In 1773, the only major multinational corporation at the time, the British East India Company, was teetering on the verge of bankruptcy. According to that obviously liberal organization, the Boston Tea Party Historical Society, one solution was to bail out the corporation by offering it a government loan. But instead, at the urging of the East India Company’s powerful lobbyists and supported by King George III, Parliament passed the Tea Act which almost entirely eliminated the duty — the tax — on British tea exported by the East India Company to the American colonies. How do we know this? Well, the actual subtitle of the Tea Act, for one:

An act to allow a drawback of the duties of customs on the exportation of tea to any of his Majesty’s colonies or plantations in America; to increase the deposit on bohea tea to be sold at the East India Company’s sales; and to empower the commissioners of the treasury to grant licences to the East India Company to export tea duty-free.

The rationale was that lower taxes meant lower prices, which meant the East India Company would sell a lot more tea.
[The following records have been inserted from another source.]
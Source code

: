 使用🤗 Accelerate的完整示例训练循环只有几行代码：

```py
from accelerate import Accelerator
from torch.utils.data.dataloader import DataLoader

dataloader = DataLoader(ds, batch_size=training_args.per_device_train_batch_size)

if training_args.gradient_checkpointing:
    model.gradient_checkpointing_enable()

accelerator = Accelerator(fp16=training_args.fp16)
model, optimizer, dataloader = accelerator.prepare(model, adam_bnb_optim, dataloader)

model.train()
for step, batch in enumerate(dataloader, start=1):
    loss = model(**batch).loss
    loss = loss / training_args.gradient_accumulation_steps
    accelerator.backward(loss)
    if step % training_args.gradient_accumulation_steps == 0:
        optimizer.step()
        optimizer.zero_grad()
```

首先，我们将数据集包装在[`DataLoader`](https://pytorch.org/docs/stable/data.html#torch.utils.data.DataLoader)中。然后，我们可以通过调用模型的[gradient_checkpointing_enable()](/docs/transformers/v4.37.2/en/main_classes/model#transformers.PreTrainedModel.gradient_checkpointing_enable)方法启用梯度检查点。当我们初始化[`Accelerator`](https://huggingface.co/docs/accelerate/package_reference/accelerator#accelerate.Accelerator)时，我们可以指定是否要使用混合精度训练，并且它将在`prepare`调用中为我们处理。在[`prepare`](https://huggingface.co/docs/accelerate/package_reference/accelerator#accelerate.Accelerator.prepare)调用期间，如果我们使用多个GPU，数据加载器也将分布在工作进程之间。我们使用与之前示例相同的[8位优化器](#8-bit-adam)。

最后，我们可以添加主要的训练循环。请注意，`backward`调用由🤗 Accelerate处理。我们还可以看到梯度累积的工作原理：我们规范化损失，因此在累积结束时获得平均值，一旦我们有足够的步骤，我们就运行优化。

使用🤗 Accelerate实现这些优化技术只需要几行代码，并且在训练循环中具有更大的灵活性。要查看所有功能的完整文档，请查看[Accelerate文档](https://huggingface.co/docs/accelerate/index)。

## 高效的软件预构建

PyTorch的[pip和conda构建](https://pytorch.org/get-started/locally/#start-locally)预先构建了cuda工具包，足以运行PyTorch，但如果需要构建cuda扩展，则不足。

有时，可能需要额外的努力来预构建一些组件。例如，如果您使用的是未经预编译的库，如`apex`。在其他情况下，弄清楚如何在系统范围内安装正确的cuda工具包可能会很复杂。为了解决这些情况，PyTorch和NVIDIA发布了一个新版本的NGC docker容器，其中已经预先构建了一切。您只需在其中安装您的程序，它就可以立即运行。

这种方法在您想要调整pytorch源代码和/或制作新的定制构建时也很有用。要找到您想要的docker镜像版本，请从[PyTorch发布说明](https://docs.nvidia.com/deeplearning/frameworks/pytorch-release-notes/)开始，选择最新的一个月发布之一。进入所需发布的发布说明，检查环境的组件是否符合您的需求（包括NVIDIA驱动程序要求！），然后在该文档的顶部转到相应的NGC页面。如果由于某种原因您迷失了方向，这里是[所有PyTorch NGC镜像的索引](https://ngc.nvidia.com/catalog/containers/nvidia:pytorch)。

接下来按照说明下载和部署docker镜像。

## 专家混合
Your basic free market precursor to Reaganomics and supply-side economics in action. In other words, the British government’s solution to the East India Company’s financial crisis was, in effect, a tax cut. A big one. Exactly the same economic solution that’s been pushed by congressional Republicans and the tea bag revolutionaries 236 years later.

The tax cut was viewed by colonial patriots as another example of British tyranny against smaller merchants whose business would be severely undercut. Consequently, political activists and, most famously, the Sons of Liberty, organized a boycott against the East India Company’s tea. And later that year, when the Dartmouth, Beaver and Eleanor were docked in Boston harbor, the Sons carried out their famous protest.

Finally, an observation. Not only is Tom Tomorrow is hilarious comic artist, he puts so much satire and argument into a single cartoon. His caricatures and use of colors are always just surreal; I never know what I’m going to see next. I have two volumes of his books (in color), and even though the political humor is dated, I find I still respond to the dazzling shapes and colors. Tom Tomorrow, you are a national hero!